Vormgeving

Voor het ontwerpen van wegen binnen de bebouwde kom is het ASVV 2021 vigerend (CROW, 2021) en de handreiking gebiedsontsluitingswegen 30 km/u (CROW, 2023). Buiten de bebouwde kom is het Handboek Wegontwerp (CROW, 2013) de belangrijkste richtlijn voor niet-autosnelwegen. Verder zijn er diverse extra richtlijnen binnen CROW beschikbaar omtrent een veilig ontwerp van fiets- en voetgangersvoorzieningen (bijv. ontwerpwijzer fietsverkeer, 2016). De belangrijkste uitgangspunten voor de vormgeving van wegen uit deze publicaties zijn hieronder beschreven en gebruikt om de huidige vormgeving van de wegen in Wijk en Aalburg te toetsen.

Voetpaden

Voor een voetpad wordt, zowel bij een erftoegangsweg als een gebiedsontsluitingsweg, een breedte geadviseerd van 2,00 meter of groter. 

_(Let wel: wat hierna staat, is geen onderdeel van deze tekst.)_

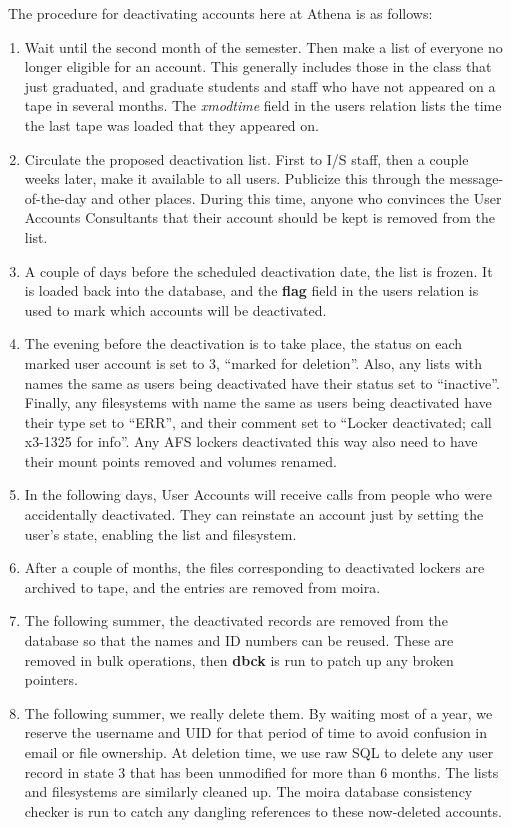 \documentclass{book}
\begin{document}
\athena\ The procedure for deactivating accounts here at Athena is as
follows:
\begin{enumerate}
\item Wait until the second month of the semester.  Then make a list
of everyone no longer eligible for an account.  This generally
includes those in the class that just graduated, and graduate students
and staff who have not appeared on a tape in several months.  The {\em
xmodtime} field in the users relation lists the time the last tape was
loaded that they appeared on.
\item Circulate the proposed deactivation list.  First to I/S staff,
then a couple weeks later, make it available to all users.  Publicize
this through the message-of-the-day and other places.  During this
time, anyone who convinces the User Accounts Consultants that their
account should be kept is removed from the list.
\item A couple of days before the scheduled deactivation date, the
list is frozen.  It is loaded back into the database, and the {\bf
flag} field in the users relation is used to mark which accounts will
be deactivated.
\item The evening before the deactivation is to take place, the status
on each marked user account is set to 3, ``marked for deletion''.
Also, any lists with names the same as users being deactivated have
their status set to ``inactive''.  Finally, any filesystems with name
the same as users being deactivated have their type set to ``ERR'',
and their comment set to ``Locker deactivated; call x3-1325 for info''.
Any AFS lockers deactivated this way also need to have their mount
points removed and volumes renamed.
\item In the following days, User Accounts will receive calls from
people who were accidentally deactivated.  They can reinstate an
account just by setting the user's state, enabling the list and
filesystem.
\item After a couple of months, the files corresponding to deactivated
lockers are archived to tape, and the entries are removed from moira.
\item The following summer, the deactivated records are removed from
the database so that the names and ID numbers can be reused.  These
are removed in bulk operations, then {\bf dbck} is run to patch up any
broken pointers.
\item The following summer, we really delete them.  By waiting most of a
year, we reserve the username and UID for that period of time to avoid
confusion in email or file ownership.  At deletion time, we use raw
SQL to delete any user record in state 3 that has been unmodified for
more than 6 months.  The lists and filesystems are similarly cleaned
up.  The moira database consistency checker is run to catch any
dangling references to these now-deleted accounts.
\end{enumerate}
\end{document}
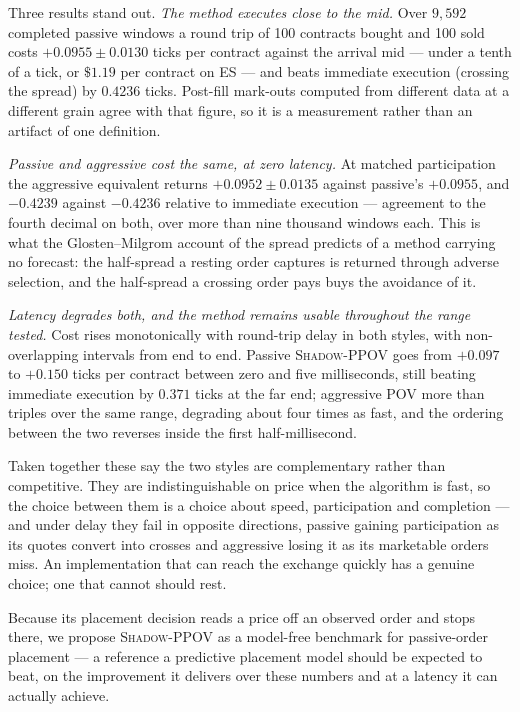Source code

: \documentclass[11pt]{article}
\newcommand{\pov}{\textsc{Shadow-PPOV}}
\begin{document}
Three results stand out. \emph{The method executes close to the mid.} Over
$9{,}592$ completed passive windows a round trip of 100 contracts bought and 100
sold costs $+0.0955 \pm 0.0130$ ticks per contract against the arrival mid --- under
a tenth of a tick, or $\$1.19$ per contract on ES --- and beats immediate
execution (crossing the spread) by $0.4236$ ticks. 
Post-fill mark-outs computed from different data at
a different grain agree with that figure, so it is a measurement rather than an
artifact of one definition.

\emph{Passive and aggressive cost the same, at zero latency.} At matched
participation the aggressive equivalent returns $+0.0952 \pm 0.0135$ against
passive's $+0.0955$, and $-0.4239$ against $-0.4236$ relative to immediate
execution --- agreement to the fourth decimal on both, over more than nine
thousand windows each. This is what the Glosten--Milgrom account of the spread
predicts of a method carrying no forecast: the half-spread a resting order
captures is returned through adverse selection, and the half-spread a crossing
order pays buys the avoidance of it.

\emph{Latency degrades both, and the method remains usable throughout the range
tested.} Cost rises monotonically with round-trip delay in both styles, with
non-overlapping intervals from end to end. Passive \pov{} goes from $+0.097$ to
$+0.150$ ticks per contract between zero and five milliseconds, still beating
immediate execution by $0.371$ ticks at the far end; aggressive POV more than
triples over the same range, degrading about four times as fast, and the
ordering between the two reverses inside the first half-millisecond.

Taken together these say the two styles are complementary rather than
competitive. They are indistinguishable on price when the algorithm is fast, so
the choice between them is a choice about speed, participation and completion
--- and under delay they fail in opposite directions, passive gaining
participation as its quotes convert into crosses and aggressive losing it as its
marketable orders miss. An implementation that can reach the exchange quickly
has a genuine choice; one that cannot should rest.

Because its placement decision reads a price off an observed order and stops
there, we propose \pov{} as a model-free benchmark for passive-order
placement --- a reference a predictive placement model should be expected to
beat, on the improvement it delivers over these numbers and at a latency it can
actually achieve.
\end{document}
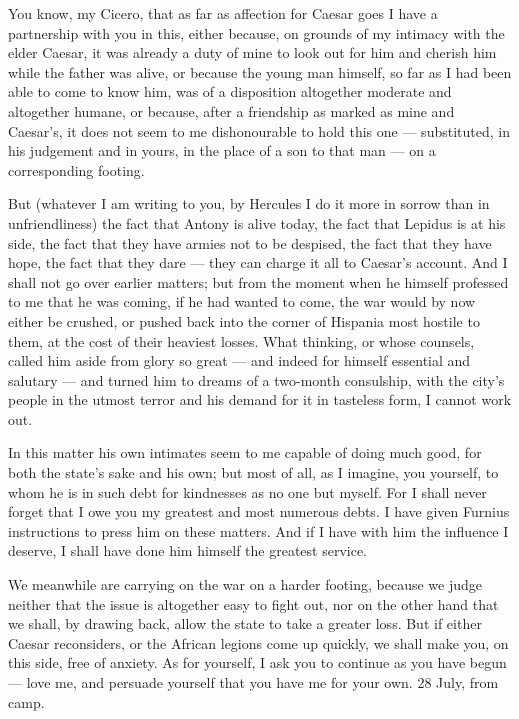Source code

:  You know, my Cicero, that as far as affection for Caesar goes I have a partnership with you in this, either because, on grounds of my intimacy with the elder Caesar, it was already a duty of mine to look out for him and cherish him while the father was alive, or because the young man himself, so far as I had been able to come to know him, was of a disposition altogether moderate and altogether humane, or because, after a friendship as marked as mine and Caesar's, it does not seem to me dishonourable to hold this one --- substituted, in his judgement and in yours, in the place of a son to that man --- on a corresponding footing.

 But (whatever I am writing to you, by Hercules I do it more in sorrow than in unfriendliness) the fact that Antony is alive today, the fact that Lepidus is at his side, the fact that they have armies not to be despised, the fact that they have hope, the fact that they dare --- they can charge it all to Caesar's account. And I shall not go over earlier matters; but from the moment when he himself professed to me that he was coming, if he had wanted to come, the war would by now either be crushed, or pushed back into the corner of Hispania most hostile to them, at the cost of their heaviest losses. What thinking, or whose counsels, called him aside from glory so great --- and indeed for himself essential and salutary --- and turned him to dreams of a two-month consulship, with the city's people in the utmost terror and his demand for it in tasteless form, I cannot work out.

 In this matter his own intimates seem to me capable of doing much good, for both the state's sake and his own; but most of all, as I imagine, you yourself, to whom he is in such debt for kindnesses as no one but myself. For I shall never forget that I owe you my greatest and most numerous debts. I have given Furnius instructions to press him on these matters. And if I have with him the influence I deserve, I shall have done him himself the greatest service.

 We meanwhile are carrying on the war on a harder footing, because we judge neither that the issue is altogether easy to fight out, nor on the other hand that we shall, by drawing back, allow the state to take a greater loss. But if either Caesar reconsiders, or the African legions come up quickly, we shall make you, on this side, free of anxiety. As for yourself, I ask you to continue as you have begun --- love me, and persuade yourself that you have me for your own. 28 July, from camp.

Bij een gebiedsontsluitingsweg is het verplicht om een trottoir te realiseren voor voetgangers. Bij erftoegangswegen is een voetpad niet noodzakelijk. 

Erftoegangsweg

De CROW-richtlijnen (ASVV 2021 – 11 Erftoegangswegen en erven – 11.2 Wegvakvoorzieningen op erftoegangswegen) geven de basiskenmerken weer waar een erftoegangsweg (30 km/uurweg) aan moet voldoen. Er is onderscheid gemaakt tussen een ideaal en minimaal profiel. In tabel 1 staan de profielen. Daarbij is een belangrijk inrichtingskenmerk van een erftoegangsweg dat fietsers gebruik maken van de rijbaan en geen vrijliggend fietspad of voorziening op de rijbaan hebben. In het profiel is wel rekening gehouden met een rijdende fietser. 1,00 tot 1,45 meter is nodig aan ruimte voor de rijdende fietser.  

Tabel 1 breedtes ideaal en minimaal profiel CROW

De CROW-richtlijnen (Handboek wegontwerp, 2013) geeft de basiskenmerken voor de rijloper van een erftoegangsweg 60 km/uur, zie tabel 2. 

Op erftoegangswegen type 2 is de verhardingsbreedte gelijk aan de breedte van de rijloper. Op erftoegangswegen type 1 zijn naast de rijloper aan beide kanten uitwijkstroken of suggestiestroken aanwezig.

Tabel 2 breedtes ideaal en minimaal profiel CROW

Gebiedsontsluitingsweg

De CROW-richtlijnen (ASVV 2021 – 12 Gebiedsontsluitingswegen– 12.1 Wegvakvoorzieningen op gebiedsontsluitingswegen) geven de basiskenmerken weer waar een gebiedsontsluitingsweg (50 km/uurweg) aan moet voldoen. Er is onderscheid gemaakt tussen een ideaal en minimaal profiel. In tabel 3 staan de profielen. Een belangrijk inrichtingskenmerk van gebiedsontsluitingswegen is dat de verkeerssoorten gescheiden zijn en hun eigen voorziening hebben.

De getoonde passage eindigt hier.